-- STORED DATA follows --
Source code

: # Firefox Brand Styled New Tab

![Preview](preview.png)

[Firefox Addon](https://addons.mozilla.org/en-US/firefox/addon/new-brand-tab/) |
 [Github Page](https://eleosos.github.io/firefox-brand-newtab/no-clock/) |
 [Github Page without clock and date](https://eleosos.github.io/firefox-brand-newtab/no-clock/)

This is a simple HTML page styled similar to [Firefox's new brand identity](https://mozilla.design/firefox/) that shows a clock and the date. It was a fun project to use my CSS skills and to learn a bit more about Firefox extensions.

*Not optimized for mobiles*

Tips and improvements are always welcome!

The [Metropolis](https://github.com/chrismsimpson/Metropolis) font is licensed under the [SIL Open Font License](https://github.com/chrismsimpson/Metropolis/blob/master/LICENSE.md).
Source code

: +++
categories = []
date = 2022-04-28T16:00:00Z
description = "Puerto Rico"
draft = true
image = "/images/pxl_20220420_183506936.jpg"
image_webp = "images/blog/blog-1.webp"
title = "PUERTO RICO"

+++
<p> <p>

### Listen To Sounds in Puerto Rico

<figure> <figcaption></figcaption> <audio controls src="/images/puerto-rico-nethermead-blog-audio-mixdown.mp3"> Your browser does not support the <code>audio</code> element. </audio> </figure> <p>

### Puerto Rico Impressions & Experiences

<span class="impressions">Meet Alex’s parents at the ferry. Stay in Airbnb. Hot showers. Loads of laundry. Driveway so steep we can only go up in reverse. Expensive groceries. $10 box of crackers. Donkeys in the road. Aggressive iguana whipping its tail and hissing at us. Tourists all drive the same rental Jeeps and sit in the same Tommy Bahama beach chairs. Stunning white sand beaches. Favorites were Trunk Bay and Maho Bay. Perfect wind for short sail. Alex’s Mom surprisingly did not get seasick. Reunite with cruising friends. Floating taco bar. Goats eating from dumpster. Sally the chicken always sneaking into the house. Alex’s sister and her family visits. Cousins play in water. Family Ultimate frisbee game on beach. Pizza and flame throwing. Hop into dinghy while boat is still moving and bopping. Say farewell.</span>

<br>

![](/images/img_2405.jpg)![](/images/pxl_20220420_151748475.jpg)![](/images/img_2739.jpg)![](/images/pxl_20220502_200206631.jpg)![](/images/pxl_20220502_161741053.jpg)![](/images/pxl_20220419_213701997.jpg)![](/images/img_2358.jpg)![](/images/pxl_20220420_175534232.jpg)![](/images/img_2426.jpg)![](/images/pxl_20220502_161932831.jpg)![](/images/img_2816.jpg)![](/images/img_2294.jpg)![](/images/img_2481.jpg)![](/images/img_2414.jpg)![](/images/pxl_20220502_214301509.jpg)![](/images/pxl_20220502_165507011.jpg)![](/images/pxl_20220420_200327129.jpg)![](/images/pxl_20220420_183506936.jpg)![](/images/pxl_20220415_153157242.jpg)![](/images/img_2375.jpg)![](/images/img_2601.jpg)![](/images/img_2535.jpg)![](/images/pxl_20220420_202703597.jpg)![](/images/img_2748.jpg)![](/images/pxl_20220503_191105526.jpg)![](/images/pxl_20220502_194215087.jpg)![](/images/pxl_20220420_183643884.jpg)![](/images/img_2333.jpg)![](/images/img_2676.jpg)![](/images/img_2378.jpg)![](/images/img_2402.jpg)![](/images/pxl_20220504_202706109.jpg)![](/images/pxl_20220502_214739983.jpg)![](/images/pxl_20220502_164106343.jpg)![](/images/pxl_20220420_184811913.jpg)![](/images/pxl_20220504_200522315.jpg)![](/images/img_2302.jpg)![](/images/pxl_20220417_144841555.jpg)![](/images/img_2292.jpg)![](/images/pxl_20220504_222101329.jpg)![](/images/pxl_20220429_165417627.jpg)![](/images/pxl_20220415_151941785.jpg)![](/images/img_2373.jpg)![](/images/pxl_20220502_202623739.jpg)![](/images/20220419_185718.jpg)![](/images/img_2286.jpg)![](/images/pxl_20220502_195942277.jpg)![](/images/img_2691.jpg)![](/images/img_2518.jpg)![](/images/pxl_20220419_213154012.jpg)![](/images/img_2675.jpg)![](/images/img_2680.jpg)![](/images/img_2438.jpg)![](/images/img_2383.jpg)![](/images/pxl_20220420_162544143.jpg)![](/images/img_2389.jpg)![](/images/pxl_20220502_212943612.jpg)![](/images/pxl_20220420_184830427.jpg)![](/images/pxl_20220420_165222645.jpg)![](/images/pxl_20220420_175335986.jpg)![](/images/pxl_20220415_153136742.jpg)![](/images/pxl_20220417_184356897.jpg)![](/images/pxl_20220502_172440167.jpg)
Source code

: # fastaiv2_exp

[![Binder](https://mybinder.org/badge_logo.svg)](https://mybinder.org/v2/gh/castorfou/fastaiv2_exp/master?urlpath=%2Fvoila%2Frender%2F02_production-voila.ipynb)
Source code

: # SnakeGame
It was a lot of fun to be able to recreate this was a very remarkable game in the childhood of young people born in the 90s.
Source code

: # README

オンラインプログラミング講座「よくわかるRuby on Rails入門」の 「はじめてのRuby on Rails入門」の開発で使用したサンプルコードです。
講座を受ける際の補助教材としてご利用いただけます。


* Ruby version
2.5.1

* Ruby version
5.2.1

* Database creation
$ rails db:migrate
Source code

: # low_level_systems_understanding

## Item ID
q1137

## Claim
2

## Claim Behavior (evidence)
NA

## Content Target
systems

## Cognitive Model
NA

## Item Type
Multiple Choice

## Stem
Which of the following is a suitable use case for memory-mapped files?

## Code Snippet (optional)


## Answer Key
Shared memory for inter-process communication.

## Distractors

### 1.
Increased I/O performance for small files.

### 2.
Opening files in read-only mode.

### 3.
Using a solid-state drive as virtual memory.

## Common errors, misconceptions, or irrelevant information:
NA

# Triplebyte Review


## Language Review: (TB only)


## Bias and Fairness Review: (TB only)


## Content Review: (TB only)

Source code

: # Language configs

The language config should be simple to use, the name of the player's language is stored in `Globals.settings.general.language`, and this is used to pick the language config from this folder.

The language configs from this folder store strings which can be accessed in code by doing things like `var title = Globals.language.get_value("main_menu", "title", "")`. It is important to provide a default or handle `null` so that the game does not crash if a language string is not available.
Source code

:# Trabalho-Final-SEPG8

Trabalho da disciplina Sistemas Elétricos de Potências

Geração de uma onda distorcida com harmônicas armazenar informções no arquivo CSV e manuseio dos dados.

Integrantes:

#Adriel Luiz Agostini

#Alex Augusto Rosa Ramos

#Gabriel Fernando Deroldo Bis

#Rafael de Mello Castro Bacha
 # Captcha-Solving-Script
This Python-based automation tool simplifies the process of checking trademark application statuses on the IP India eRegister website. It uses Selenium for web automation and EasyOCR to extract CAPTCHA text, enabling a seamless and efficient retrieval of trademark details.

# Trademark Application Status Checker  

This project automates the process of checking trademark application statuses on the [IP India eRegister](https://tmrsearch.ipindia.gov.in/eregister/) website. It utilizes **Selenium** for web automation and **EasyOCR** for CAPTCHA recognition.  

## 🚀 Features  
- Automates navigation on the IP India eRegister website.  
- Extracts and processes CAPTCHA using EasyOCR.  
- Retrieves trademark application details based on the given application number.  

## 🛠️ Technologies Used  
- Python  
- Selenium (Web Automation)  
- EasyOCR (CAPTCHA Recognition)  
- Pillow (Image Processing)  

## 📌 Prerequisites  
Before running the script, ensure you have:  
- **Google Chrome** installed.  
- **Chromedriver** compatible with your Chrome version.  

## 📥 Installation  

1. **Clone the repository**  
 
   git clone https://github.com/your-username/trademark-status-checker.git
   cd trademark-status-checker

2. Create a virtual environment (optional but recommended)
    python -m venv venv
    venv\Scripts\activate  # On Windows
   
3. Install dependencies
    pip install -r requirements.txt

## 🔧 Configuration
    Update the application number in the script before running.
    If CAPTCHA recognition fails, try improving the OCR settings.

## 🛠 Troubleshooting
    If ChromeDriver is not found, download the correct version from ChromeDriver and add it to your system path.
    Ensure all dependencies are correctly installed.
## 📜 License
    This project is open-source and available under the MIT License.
-- STORED DATA concluded --
■ **DIRECTIONS**: Nothing but the lines from the one containing "- Retrieves trademark" through the last line of the listing should be output, each exactly as written.

■ **TASK RESULT**:
- Retrieves trademark application details based on the given application number.  

## 🛠️ Technologies Used  
- Python  
- Selenium (Web Automation)  
- EasyOCR (CAPTCHA Recognition)  
- Pillow (Image Processing)  

## 📌 Prerequisites  
Before running the script, ensure you have:  
- **Google Chrome** installed.  
- **Chromedriver** compatible with your Chrome version.  

## 📥 Installation  

1. **Clone the repository**  
 
   git clone https://github.com/your-username/trademark-status-checker.git
   cd trademark-status-checker

2. Create a virtual environment (optional but recommended)
    python -m venv venv
    venv\Scripts\activate  # On Windows
   
3. Install dependencies
    pip install -r requirements.txt

## 🔧 Configuration
    Update the application number in the script before running.
    If CAPTCHA recognition fails, try improving the OCR settings.

## 🛠 Troubleshooting
    If ChromeDriver is not found, download the correct version from ChromeDriver and add it to your system path.
    Ensure all dependencies are correctly installed.
## 📜 License
    This project is open-source and available under the MIT License.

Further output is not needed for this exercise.